Vedi, caro direttore, sono undici anni che lavoro qui. E ti posso garantire che non ho mai visto venire meno l'attenzione al nuovo, agli investimenti, alle energie dedicate a cercare di capire come cambia il mondo. Le difficoltà sono tante, gli ostacoli pure, persino gli errori. Ma se Curzio Maltese si togliesse i paraocchi e venisse qui, nella mia stanza a Milano 2, in questo momento, vedrebbe un gruppo di ragazzi impegnati a coniugare Internet e Tv, giovani tecnici che cercano soluzioni nuove per l'informazione tradizionale e quella sul web. E lo stesso troverebbe a Cologno, al centro Palatino di Roma, nelle sedi sparse per l'Italia, da Torino a Palermo, dove ogni giorno siamo abituati a misurarci, a discutere, magari a litigare, ma sempre a giudicare gli uomini per quello che fanno e che valgono, non per il Dna, per l'origine genetica o per le convinzioni politiche.

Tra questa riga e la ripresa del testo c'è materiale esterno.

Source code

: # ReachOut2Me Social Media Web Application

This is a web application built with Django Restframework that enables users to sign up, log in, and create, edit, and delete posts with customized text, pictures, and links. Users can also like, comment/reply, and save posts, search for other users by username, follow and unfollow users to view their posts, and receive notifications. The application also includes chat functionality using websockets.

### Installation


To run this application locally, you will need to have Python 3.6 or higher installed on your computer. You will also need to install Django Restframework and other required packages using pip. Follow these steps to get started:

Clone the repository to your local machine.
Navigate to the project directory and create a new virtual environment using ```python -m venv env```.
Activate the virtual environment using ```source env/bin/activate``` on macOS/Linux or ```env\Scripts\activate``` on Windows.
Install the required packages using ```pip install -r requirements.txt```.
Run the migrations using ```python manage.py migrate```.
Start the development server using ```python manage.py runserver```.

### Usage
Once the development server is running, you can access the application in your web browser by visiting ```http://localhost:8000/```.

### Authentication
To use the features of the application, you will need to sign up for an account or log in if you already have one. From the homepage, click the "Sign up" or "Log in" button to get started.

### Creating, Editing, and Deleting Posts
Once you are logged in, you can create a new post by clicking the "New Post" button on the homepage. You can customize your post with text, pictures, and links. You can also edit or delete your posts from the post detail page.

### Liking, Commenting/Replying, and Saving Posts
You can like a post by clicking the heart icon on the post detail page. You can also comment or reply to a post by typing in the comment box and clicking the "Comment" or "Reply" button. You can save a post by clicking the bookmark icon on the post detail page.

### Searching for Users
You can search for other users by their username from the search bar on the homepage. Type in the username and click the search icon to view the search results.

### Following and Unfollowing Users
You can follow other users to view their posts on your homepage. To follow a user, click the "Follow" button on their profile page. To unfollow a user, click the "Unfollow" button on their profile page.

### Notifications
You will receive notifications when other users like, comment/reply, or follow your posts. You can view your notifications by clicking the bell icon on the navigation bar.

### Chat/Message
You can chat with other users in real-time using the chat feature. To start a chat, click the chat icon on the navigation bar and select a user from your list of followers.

E allora ti posso confidare una cosa? Dopo aver letto Repubblica , sono ancora più orgoglioso dell’azienda in cui lavoro. E sono convinto che quella Modernità e Libertà di cui parla Maltese facciano talmente parte del nostro modo di essere che sapremo interpretarli sempre, prima e dopo Internet, con o senza Berlusconi al governo.

Chissà se questo sarà vero anche per chi ha costruito il vecchio e polveroso partito-azienda dell' odio. O chissà, invece, se la rivoluzione dei media e della politica non finirà per segnare il «The End» proprio per loro.